> Provided records:
········
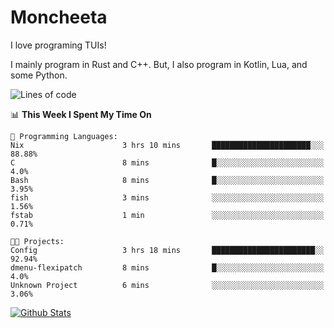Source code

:# Moncheeta

I love programing TUIs!

I mainly program in Rust and C++. But, I also program in Kotlin, Lua, and some Python.

<!--START_SECTION:waka-->
![Lines of code](https://img.shields.io/badge/From%20Hello%20World%20I%27ve%20Written--2%20Thousand%20lines%20of%20code-blue)

📊 **This Week I Spent My Time On** 

```text
💬 Programming Languages: 
Nix                      3 hrs 10 mins       ██████████████████████░░░   88.88% 
C                        8 mins              █░░░░░░░░░░░░░░░░░░░░░░░░   4.0% 
Bash                     8 mins              █░░░░░░░░░░░░░░░░░░░░░░░░   3.95% 
fish                     3 mins              ░░░░░░░░░░░░░░░░░░░░░░░░░   1.56% 
fstab                    1 min               ░░░░░░░░░░░░░░░░░░░░░░░░░   0.71%

🐱‍💻 Projects: 
Config                   3 hrs 18 mins       ███████████████████████░░   92.94% 
dmenu-flexipatch         8 mins              █░░░░░░░░░░░░░░░░░░░░░░░░   4.0% 
Unknown Project          6 mins              ░░░░░░░░░░░░░░░░░░░░░░░░░   3.06%

```


<!--END_SECTION:waka-->

[![Github Stats](https://github-readme-stats.vercel.app/api?username=Moncheeta&show_icons=true&hide=stars&include_all_commits=true&theme=dracula)](https://github.com/anuraghazra/github-readme-stats)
········
> Work item: Determine how many lines of the records contain the word "mins". Reply with the number by itself.

> Output of the exercise: 7